The UN's Rio +20 Conference just ended and there are, as always, many questions about the real value of such events. (More on that below, with some thoughts from a leading Chinese activist.) I'm sure many people have found themselves wondering why we are still talking so much and doing so little. We look at our own lives and wonder if we've done as much as we could, and if we've chosen the right path. This kind of question is very much on my mind because 2012 is an anniversary year for me, too. In 1992 I moved from London to the small town of Great Barrington, Massachusetts, with two small children and a contract to write a book about the search for community. My "+20" dilemma is that that book is still unfinished.
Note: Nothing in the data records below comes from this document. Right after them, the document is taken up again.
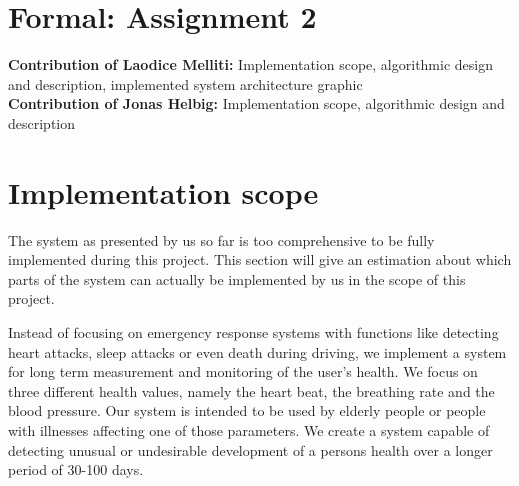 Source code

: \section{Formal: Assignment 2}
\textbf{Contribution of Laodice Melliti:} Implementation scope, algorithmic design and description, implemented system architecture graphic\\
\textbf{Contribution of Jonas Helbig:}  Implementation scope, algorithmic design and description\\
\section{Implementation scope}
\indent					%
\indent
The system as presented by us so far is too comprehensive to be fully implemented during this project. This section will give an estimation about which parts of the system can actually be implemented by us in the scope of this project.

Instead of focusing on emergency response systems with functions like detecting heart attacks, sleep attacks or even death during driving, we implement a system for long term measurement and monitoring of the user's health.
We focus on three different health values, namely the heart beat, the breathing rate and the blood pressure. Our system is intended to be used by elderly people or people with illnesses affecting one of those parameters. 
We create a system capable of detecting unusual or undesirable development of a persons health over a longer period of 30-100 days.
Like the activists and leaders in Rio this past week, I haven’t done many of the things I meant to do back in 1992. On the other hand, I tell myself, I have done things I couldn’t have imagined then – not only the Encyclopedia of Sustainability but the Encyclopedia of Community, published in 2003 with Sage, and all our new work on and in China – and learned about the human past from world historians, especially from W. H. (Bill) McNeill, in whose work the question of community comes up again and again. Bill’s innovative Moving Together in Time (Harvard 1995) is about how human communities bond through dance and movement. In fact, his 1964 bestseller, The Rise of the West (published about the same time as Silent Spring), was nearly given the title A History of the Human Community. Today I have his perspective and knowledge to draw on as I resume work on a book that is very different from anything he would write but that derives from the same curiosity about human beings and how we live together, more or less successfully.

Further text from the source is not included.